For widefield fluorescence microscopy, live embryos were anaesthetised with 160 μg/ml MS222 and mounted in 3% methylcellulose and imaged on a AxioLumar V.12 stereomicroscope (Zeiss) equipped with a Zeiss AxioCam MrM. To count itga2b-GFPhigh and itga2b-GFPlow cells in the CHT, Tg(itga2b:GFP;kdrl:mCherry); gata2aΔi4/+ animals were incrossed and grown in E3 medium supplemented with PTU to prevent pigment formation. At 5dpf, the larvae were anaesthetised with MS222 and the tail was cut and fixed for 1 h at room temperature in 4% PFA. Next, the tails were mounted on 35 mm glass bottomed dishes (MAtTEK) in 1% low melt agarose and imaged using a ×40 oil objective on an LSM880 confocal microscope (Zeiss). Cells in the CHT region were counted manually on Z-stacks as ‘itga2b:GFPlow’ (HSPCs) or ‘itga2b:GFPhigh’ (thrombocytes). Genomic DNA from the heads was extracted and used for genotyping as described above. Cell counts for each genotype were analysed with 2-tailed paired-samples t-tests with 95% confidence levels, using a Mann-Whitney test for non-parametric distribution. The graphs were generated using GraphPad Prism 8.3.0 and show medians ± SD.
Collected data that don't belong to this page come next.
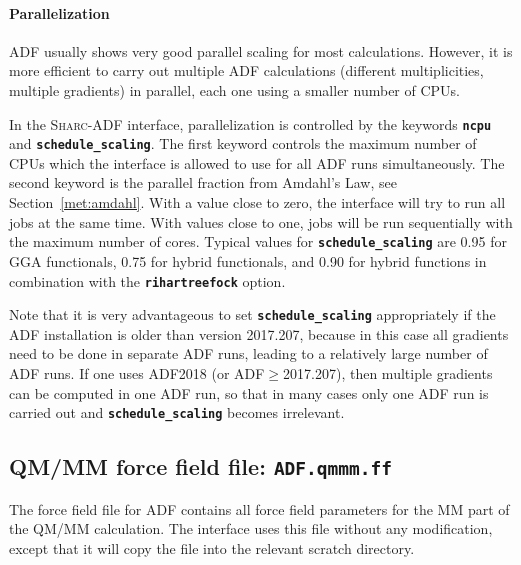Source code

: \documentclass[a4paper,10pt,DIV=15,openany]{scrbook}
\newcommand{\sharc}{\textsc{Sharc}}
\newcommand{\ttt}[1]{\textbf{\texttt{#1}}}
\begin{document}
\paragraph{Parallelization}

ADF usually shows very good parallel scaling for most calculations.
However, it is more efficient to carry out multiple ADF calculations (different multiplicities, multiple gradients) in parallel, each one using a smaller number of CPUs.

In the \sharc-ADF interface, parallelization is controlled by the keywords \ttt{ncpu} and \ttt{schedule\_scaling}.
The first keyword controls the maximum number of CPUs which the interface is allowed to use for all ADF runs simultaneously.
The second keyword is the parallel fraction from Amdahl's Law, see Section~\ref{met:amdahl}.
With a value close to zero, the interface will try to run all jobs at the same time. With values close to one, jobs will be run sequentially with the maximum number of cores.
Typical values for \ttt{schedule\_scaling} are 0.95 for GGA functionals, 0.75 for hybrid functionals, and 0.90 for hybrid functions in combination with the \ttt{rihartreefock} option.

Note that it is very advantageous to set \ttt{schedule\_scaling} appropriately if the ADF installation is older than version 2017.207, because in this case all gradients need to be done in separate ADF runs, leading to a relatively large number of ADF runs.
If one uses ADF2018 (or ADF$\geq$2017.207), then multiple gradients can be computed in one ADF run, so that in many cases only one ADF run is carried out and \ttt{schedule\_scaling} becomes irrelevant.





\subsection{QM/MM force field file: \ttt{ADF.qmmm.ff}}

The force field file for ADF contains all force field parameters for the MM part of the QM/MM calculation.
The interface uses this file without any modification, except that it will copy the file into the relevant scratch directory.
\end{document}

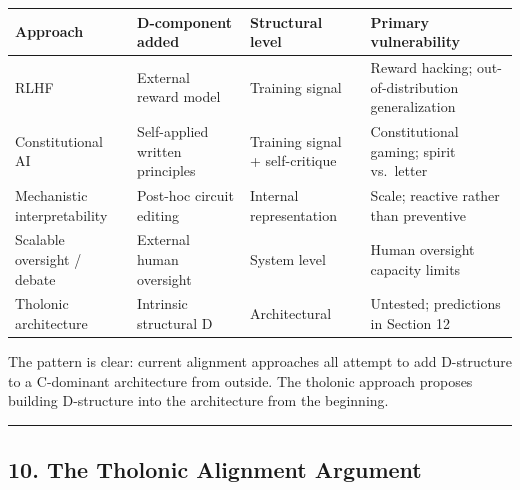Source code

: \documentclass[
  11pt,
  letterpaper,
]{article}
\begin{document}
\begin{longtable}[]{@{}
  >{\raggedright\arraybackslash}p{}
  >{\raggedright\arraybackslash}p{}
  >{\raggedright\arraybackslash}p{}
  >{\raggedright\arraybackslash}p{}@{}}
\toprule\noalign{}
\begin{minipage}[b]{\linewidth}\raggedright
Approach
\end{minipage} & \begin{minipage}[b]{\linewidth}\raggedright
D-component added
\end{minipage} & \begin{minipage}[b]{\linewidth}\raggedright
Structural level
\end{minipage} & \begin{minipage}[b]{\linewidth}\raggedright
Primary vulnerability
\end{minipage} \\
\midrule\noalign{}
\endhead
\bottomrule\noalign{}
\endlastfoot
RLHF & External reward model & Training signal & Reward hacking;
out-of-distribution generalization \\
Constitutional AI & Self-applied written principles & Training signal +
self-critique & Constitutional gaming; spirit vs.~letter \\
Mechanistic interpretability & Post-hoc circuit editing & Internal
representation & Scale; reactive rather than preventive \\
Scalable oversight / debate & External human oversight & System level &
Human oversight capacity limits \\
Tholonic architecture & Intrinsic structural D & Architectural &
Untested; predictions in Section 12 \\
\end{longtable}

The pattern is clear: current alignment approaches all attempt to add
D-structure to a C-dominant architecture from outside. The tholonic
approach proposes building D-structure into the architecture from the
beginning.

\begin{center}\rule{0.5\linewidth}{0.5pt}\end{center}

\subsection{10. The Tholonic Alignment
Argument}\label{the-tholonic-alignment-argument}
\end{document}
Statistics and reproducibility

Data were analysed using either IBM® SPSS® Statistics (version 22) or GraphPad Prism software (v8.02). In situ quantification data was analysed with 2-tailed independent-samples t-tests or with ANOVA with 95% confidence levels, testing for the equality of variances with a Levene’s or Brown-Forsythe test and applying the Welch correction when necessary. For ANOVA, differences between each two groups were assessed with either Tukey’s post-hoc test (for equal variances) or with Games-Howell test (for unequal variances). Alternatively, data were analysed with an appropriate non-parametric test (Kruskall-Wallis) followed by Dunn’s multiple comparisons test or uncorrected Dunn’s test where appropriate. Cell count data were analysed with 2-tailed paired-samples t-tests with 95% confidence levels, using a Mann-Whitney test for non-parametric distribution. Gene expression data were analysed with 2-tailed paired-samples t-tests with 95% confidence levels.

All experiments were repeated at least three times with similar results obtained; sample sizes are shown in the respective figure legends.

Reporting summary

Further information on research design is available in the Nature Research Reporting Summary linked to this article.